The circumstances surrounding the preservation and subsequent discovery of the Chauvet Cave in Southern France is the stuff of legend. Imagine a cave used by primitive man (for whatever reason) some 32,000 years ago, and then sealed shut in a landslide about 7,000 years later – indeed how these folks accessed the cave to begin with would be a film in itself. The cave remained shut until 1994 when French scientists searching the hillside for evidence of a cave – one pictures them using a stud finder or knocking on the rocks intermittently (a classically Herzogian image if it were true) – happened upon an alternate entrance. This entrance was guarded by the narrowest of openings – barely narrow enough to squeeze through. We are touching discovery and truth at the edge of human discovery – and when we are at the edge of such things – there is a pretty good chance that the great Werner Herzog will be nearby.
In Herzog’s Cave of Forgotten Dreams, we get a sense of the remoteness of the caves as he and his crew follow the French scientists studying the cave in. We feel the claustrophobia as he squeezes into the opening and see the drop in elevation from this entrance to get to the cave itself. He and his crew are only allowed to stay on the installed aluminum walkway, a walkway so narrow that Herzog and his crew cannot escape appearing in many of their shots. To avoid damaging the inside and the paintings only four battery operated light panels can be used to shoot. But when we get there … what we see is awesome – cave paintings, paintings of surprising detail, paintings that date as far back as 32,000 years ago – the oldest paintings known to exist.
To underline the paintings and the cave itself, Herzog shoots in 3-D – the best use of the medium I’ve ever seen.
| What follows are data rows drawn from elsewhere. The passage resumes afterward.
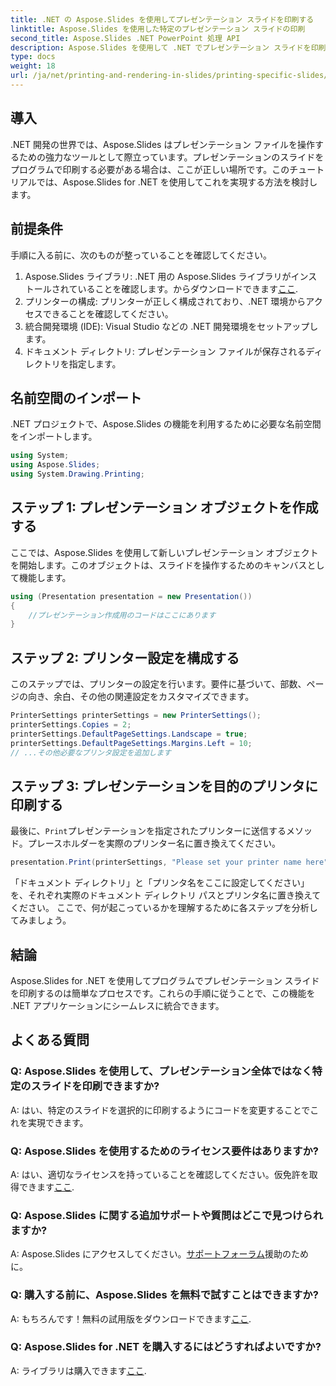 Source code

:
 ```yaml
---
title: .NET の Aspose.Slides を使用してプレゼンテーション スライドを印刷する
linktitle: Aspose.Slides を使用した特定のプレゼンテーション スライドの印刷
second_title: Aspose.Slides .NET PowerPoint 処理 API
description: Aspose.Slides を使用して .NET でプレゼンテーション スライドを印刷する方法を学びます。開発者向けのステップバイステップのガイド。ライブラリをダウンロードして、今すぐ印刷を始めてください。
type: docs
weight: 18
url: /ja/net/printing-and-rendering-in-slides/printing-specific-slides/
---
```

## 導入
.NET 開発の世界では、Aspose.Slides はプレゼンテーション ファイルを操作するための強力なツールとして際立っています。プレゼンテーションのスライドをプログラムで印刷する必要がある場合は、ここが正しい場所です。このチュートリアルでは、Aspose.Slides for .NET を使用してこれを実現する方法を検討します。
## 前提条件
手順に入る前に、次のものが整っていることを確認してください。
1.  Aspose.Slides ライブラリ: .NET 用の Aspose.Slides ライブラリがインストールされていることを確認します。からダウンロードできます[ここ](https://releases.aspose.com/slides/net/).
2. プリンターの構成: プリンターが正しく構成されており、.NET 環境からアクセスできることを確認してください。
3. 統合開発環境 (IDE): Visual Studio などの .NET 開発環境をセットアップします。
4. ドキュメント ディレクトリ: プレゼンテーション ファイルが保存されるディレクトリを指定します。
## 名前空間のインポート
.NET プロジェクトで、Aspose.Slides の機能を利用するために必要な名前空間をインポートします。
```csharp
using System;
using Aspose.Slides;
using System.Drawing.Printing;
```
## ステップ 1: プレゼンテーション オブジェクトを作成する
ここでは、Aspose.Slides を使用して新しいプレゼンテーション オブジェクトを開始します。このオブジェクトは、スライドを操作するためのキャンバスとして機能します。
```csharp
using (Presentation presentation = new Presentation())
{
    //プレゼンテーション作成用のコードはここにあります
}
```
## ステップ 2: プリンター設定を構成する
このステップでは、プリンターの設定を行います。要件に基づいて、部数、ページの向き、余白、その他の関連設定をカスタマイズできます。
```csharp
PrinterSettings printerSettings = new PrinterSettings();
printerSettings.Copies = 2;
printerSettings.DefaultPageSettings.Landscape = true;
printerSettings.DefaultPageSettings.Margins.Left = 10;
// ...その他必要なプリンタ設定を追加します
```
## ステップ 3: プレゼンテーションを目的のプリンタに印刷する
最後に、`Print`プレゼンテーションを指定されたプリンターに送信するメソッド。プレースホルダーを実際のプリンター名に置き換えてください。
```csharp
presentation.Print(printerSettings, "Please set your printer name here");
```
「ドキュメント ディレクトリ」と「プリンタ名をここに設定してください」を、それぞれ実際のドキュメント ディレクトリ パスとプリンタ名に置き換えてください。
ここで、何が起こっているかを理解するために各ステップを分析してみましょう。
## 結論
Aspose.Slides for .NET を使用してプログラムでプレゼンテーション スライドを印刷するのは簡単なプロセスです。これらの手順に従うことで、この機能を .NET アプリケーションにシームレスに統合できます。
## よくある質問
### Q: Aspose.Slides を使用して、プレゼンテーション全体ではなく特定のスライドを印刷できますか?
A: はい、特定のスライドを選択的に印刷するようにコードを変更することでこれを実現できます。
### Q: Aspose.Slides を使用するためのライセンス要件はありますか?
 A: はい、適切なライセンスを持っていることを確認してください。仮免許を取得できます[ここ](https://purchase.aspose.com/temporary-license/).
### Q: Aspose.Slides に関する追加サポートや質問はどこで見つけられますか?
 A: Aspose.Slides にアクセスしてください。[サポートフォーラム](https://forum.aspose.com/c/slides/11)援助のために。
### Q: 購入する前に、Aspose.Slides を無料で試すことはできますか?
A: もちろんです！無料の試用版をダウンロードできます[ここ](https://releases.aspose.com/).
### Q: Aspose.Slides for .NET を購入するにはどうすればよいですか?
 A: ライブラリは購入できます[ここ](https://purchase.aspose.com/buy). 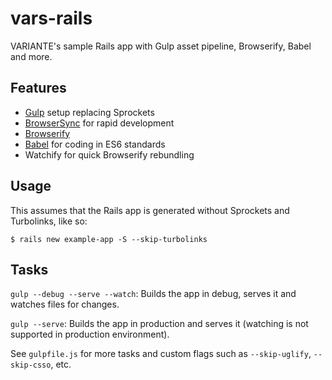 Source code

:# vars-rails

VARIANTE's sample Rails app with Gulp asset pipeline, Browserify, Babel and more.

## Features

- [Gulp](http://gulpjs.com) setup replacing Sprockets
- [BrowserSync](http://www.browsersync.io) for rapid development
- [Browserify](http://browserify.org)
- [Babel](https://babeljs.io) for coding in ES6 standards
- Watchify for quick Browserify rebundling

## Usage

This assumes that the Rails app is generated without Sprockets and Turbolinks, like so:
```
$ rails new example-app -S --skip-turbolinks
```

## Tasks

```gulp --debug --serve --watch```: Builds the app in debug, serves it and watches files for changes.

```gulp --serve```: Builds the app in production and serves it (watching is not supported in production environment).

See ```gulpfile.js``` for more tasks and custom flags such as ```--skip-uglify```, ```--skip-csso```, etc.
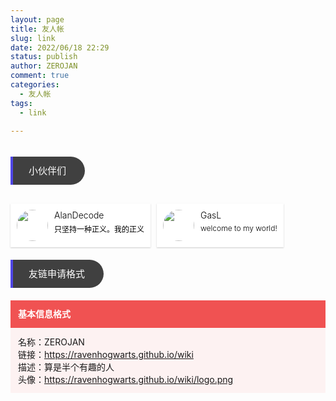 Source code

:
```yaml
---
layout: page
title: 友人帐
slug: link
date: 2022/06/18 22:29
status: publish
author: ZEROJAN
comment: true
categories: 
  - 友人帐
tags: 
  - link

---
```

<div class="link-title">小伙伴们</div>
<div class="row">
    <div class="friends">
        <a class="a-friend" target="_blank" style="background-color:white;color:black" href="https://www.imalan.cn">
            <img class="blog-avatar" src="https://cdn.jsdelivr.net/gh/RavenHogWarts/wiki@gh-pages/logo/logo_01.png">
            <div class="text-container">
                <div class="name">AlanDecode</div>
                <div class="description">只坚持一种正义。我的正义</div>
            </div>
        </a>
    </div>
    <div class="friends">
        <a class="a-friend" target="_blank" style="background-color:white;color:black" href="https://lcxddn.github.io/">
            <img class="blog-avatar" src="https://lcxddn.github.io/images/apple-touch-icon-next.png">
            <div class="text-container">
                <div class="name">GasL</div>
                <div class="description">welcome to my world!</div>
            </div>
        </a>
    </div>
</div>
<div class="link-title">友链申请格式</div>
<div class="font-bold text-white leading-5 p-3 bg-red-500">基本信息格式</div>
<div class="bg-red-50 text-red-500 p-3">
  名称：ZEROJAN<br>
  链接：<a href="https://ravenhogwarts.github.io/wiki">https://ravenhogwarts.github.io/wiki</a><br>
  描述：算是半个有趣的人<br>
  头像：<a href="https://ravenhogwarts.github.io/wiki/logo.png">https://ravenhogwarts.github.io/wiki/logo.png</a>
</div>



<style>
  .link-title {
	position: relative;
	/* left: -19px; */
	display: inline-block;
	margin: 20px 0;
	font-size: 15px;
	padding: 0 30px 0 25px;
	height: 45px;
	line-height: 45px;
	border-radius: 0 35px 35px 0;
	background: #404040;
	color: #fff;
  border-left: 4px solid #4F46E4;
  }
  .row {
      display: flex;
      /* margin-right: -15px; */
      /* margin-left: -15px; */
      flex-wrap: wrap;
  }
  .friends {
  display: flex;
  flex-wrap: wrap;
  }
  .friends .a-friend {
      display: flex;
      margin: 10px 10px 0 0;
      text-decoration: none;
      font-weight: 300;
      box-shadow: 0 1px 2px rgba(0, 0, 0, 0.2);
      padding: 10px;
      transition: box-shadow 0.2s, transform 0.2s;
  }
  .friends .a-friend:hover {
      box-shadow: 0 1px 2px rgba(0, 0, 0, 0.5);
  }
  .friends .a-friend:active {
      transform: scale(0.95);
  }
  .friends .a-friend .blog-avatar {
      background-color: white;
      border-radius: 50%;
      width: 50px;
      height: 50px;
  }
  .friends .a-friend .text-container {
      margin-left: 10px;
  }
  .friends .a-friend .text-container .name {
      font-size: 14px;
  }
  .friends .a-friend .text-container .description {
      font-size: 12px;
      margin-top: 5px;
  }

  .text-white {
    --tw-text-opacity: 1;
    color: rgb(255 255 255/var(--tw-text-opacity));
  }
  .font-bold {
    font-weight: 700;
  }
  .leading-5 {
    line-height: 1.25rem;
  }
  .p-3 {
    padding: .75rem;
  }
  .bg-red-50 {
    --tw-bg-opacity: 1;
    background-color: rgb(253 242 242/var(--tw-bg-opacity));
  }
  .bg-red-500 {
    --tw-bg-opacity: 1;
    background-color: rgb(240 82 82/var(--tw-bg-opacity));
  }
</style> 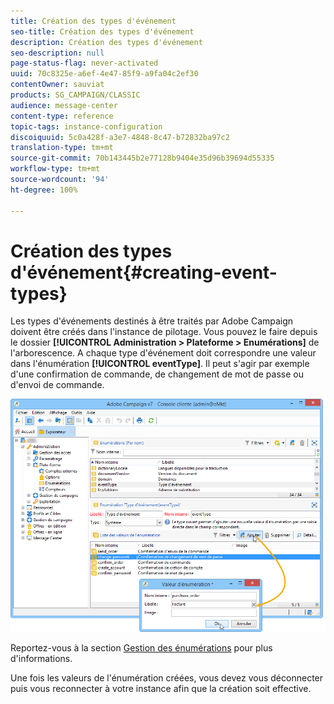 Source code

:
 ```yaml
---
title: Création des types d'événement
seo-title: Création des types d'événement
description: Création des types d'événement
seo-description: null
page-status-flag: never-activated
uuid: 70c8325e-a6ef-4e47-85f9-a9fa04c2ef30
contentOwner: sauviat
products: SG_CAMPAIGN/CLASSIC
audience: message-center
content-type: reference
topic-tags: instance-configuration
discoiquuid: 5c0a428f-a3e7-4848-8c47-b72832ba97c2
translation-type: tm+mt
source-git-commit: 70b143445b2e77128b9404e35d96b39694d55335
workflow-type: tm+mt
source-wordcount: '94'
ht-degree: 100%

---
```



# Création des types d&#39;événement{#creating-event-types}

Les types d&#39;événements destinés à être traités par Adobe Campaign doivent être créés dans l&#39;instance de pilotage. Vous pouvez le faire depuis le dossier **[!UICONTROL Administration > Plateforme > Enumérations]** de l&#39;arborescence. A chaque type d&#39;événement doit correspondre une valeur dans l&#39;énumération **[!UICONTROL eventType]**. Il peut s&#39;agir par exemple d&#39;une confirmation de commande, de changement de mot de passe ou d&#39;envoi de commande.

![](assets/messagecenter_eventtype_enum_001.png)

Reportez-vous à la section [Gestion des énumérations](../../platform/using/managing-enumerations.md) pour plus d&#39;informations.

Une fois les valeurs de l&#39;énumération créées, vous devez vous déconnecter puis vous reconnecter à votre instance afin que la création soit effective.
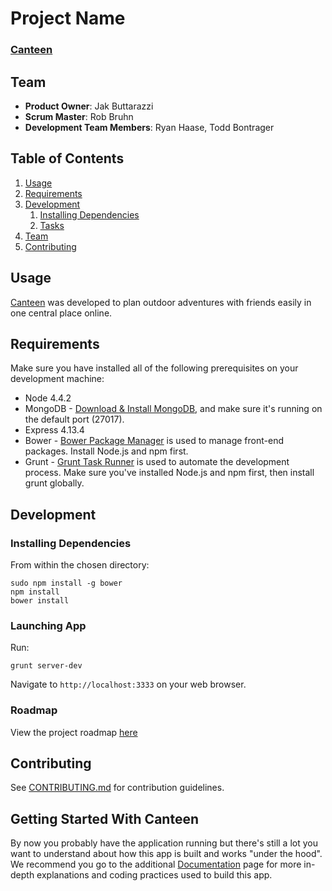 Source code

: # Project Name

### [Canteen](http://canteenapp.herokuapp.com)

## Team

  - __Product Owner__: Jak Buttarazzi
  - __Scrum Master__: Rob Bruhn
  - __Development Team Members__: Ryan Haase, Todd Bontrager

## Table of Contents

1. [Usage](#Usage)
1. [Requirements](#requirements)
1. [Development](#development)
    1. [Installing Dependencies](#installing-dependencies)
    1. [Tasks](#tasks)
1. [Team](#team)
1. [Contributing](#contributing)

## Usage

[Canteen](http://canteenapp.herokuapp.com) was developed to plan outdoor adventures with friends easily in one central place online.

## Requirements

 Make sure you have installed all of the following prerequisites on your development machine:

* Node 4.4.2
* MongoDB - [Download & Install MongoDB](http://www.mongodb.org/downloads), and make sure it's running on the default port (27017).
* Express 4.13.4
* Bower - [Bower Package Manager](http://bower.io/) is used to manage front-end packages. Install Node.js and npm first.
* Grunt - [Grunt Task Runner](http://gruntjs.com/) is used to automate the development process. Make sure you've installed Node.js and npm first, then install grunt globally.

## Development

### Installing Dependencies

From within the chosen directory:

```
sudo npm install -g bower
npm install
bower install
```

### Launching App

Run:

```
grunt server-dev
```

Navigate to `http://localhost:3333` on your web browser.

### Roadmap

View the project roadmap [here](https://github.com/CanteenApp/Canteen/issues)


## Contributing

See [CONTRIBUTING.md](CONTRIBUTING.md) for contribution guidelines.

## Getting Started With Canteen

By now you probably have the application running but there's still a lot you want to understand about how this app is built and works "under the hood". We recommend you go to the additional [Documentation](DOCUMENTATION.md) page for more in-depth explanations and coding practices used to build this app.
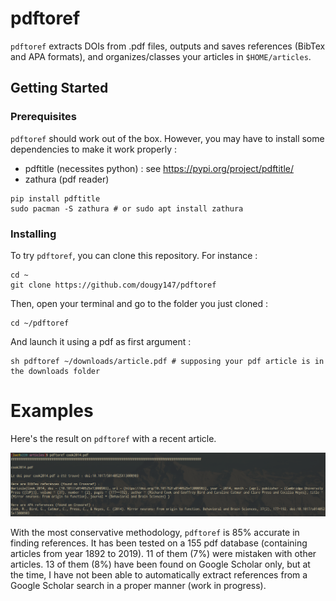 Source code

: # pdftoref

`pdftoref` extracts DOIs from .pdf files, outputs and saves references (BibTex and APA formats), and organizes/classes your articles in `$HOME/articles`.

## Getting Started

### Prerequisites

`pdftoref` should work out of the box. However, you may have to install some dependencies to make it work properly :

* pdftitle (necessites python) : see https://pypi.org/project/pdftitle/
* zathura (pdf reader)

```
pip install pdftitle
sudo pacman -S zathura # or sudo apt install zathura
```

### Installing

To try `pdftoref`, you can clone this repository. For instance :

```
cd ~
git clone https://github.com/dougy147/pdftoref
```

Then, open your terminal and go to the folder you just cloned :

```
cd ~/pdftoref
```

And launch it using a pdf as first argument :

```
sh pdftoref ~/downloads/article.pdf # supposing your pdf article is in the downloads folder
```

# Examples

Here's the result on `pdftoref` with a recent article.

![](images/example1.png)

With the most conservative methodology, `pdftoref` is 85% accurate in finding references. It has been tested on a 155 pdf database (containing articles from year 1892 to 2019). 11 of them (7%) were mistaken with other articles. 13 of them (8%) have been found on Google Scholar only, but at the time, I have not been able to automatically extract references from a Google Scholar search in a proper manner (work in progress).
Normally I complain about 3-D as a gimmick that muddies up what we can see, but here the 3-D and the ability to manipulate depth and space is crucial. Herzog is not just adopting it so he can make $4 more per ticket, but so that we get a real sense of the z-axis, the contours of the walls, the real sense that we are staring over his shoulder at the painting. When we an image of horses, we can see how the rock bends inward and out (like a little bowl sort of effect) and its effect on the image. When we see the feet of the painting it suggests movement, and you can’t help but picture the horses moving. Other paintings suggest movement more firmly – as if it were a cel in a flipbook or something. The most striking example of the 3-D at work for me is when we see an image with a bison and a woman. Due to the restrictions in the room, Herzog cannot shoot close to the painting, but he can put a camera on a string. We see a part of the image initially (and more with the string) but with the sharp sense of space, I found myself straining a bit trying to look around to see where the drawing extends to on the other side.
We also see evidence of the people inside the caves so many years ago. In one great sequence we notice a handprint near the front, with a crooked finger – and that same distinct handprint a few minutes later – we’ve followed the person’s path. We see handprints and sculptures – artifacts which match stuff in caves found well up the road. One of the scientists plays us a familiar tune with a flute rescued from there. We also get a sense of how the people then hunted. Slowly, with all of these facts, we get an image of what life could have been like for these people in that time and place. Granted, much conjecture is necessary. Will we know what these people hoped for, what they dreamt about? They have been gone a long time, and no carbon dating can capture that. These sorts of thoughts are what sail through one’s head when such a perfect time capsule as these caves are unearthed. Definitely pay the extra $4 this time – it is worth it.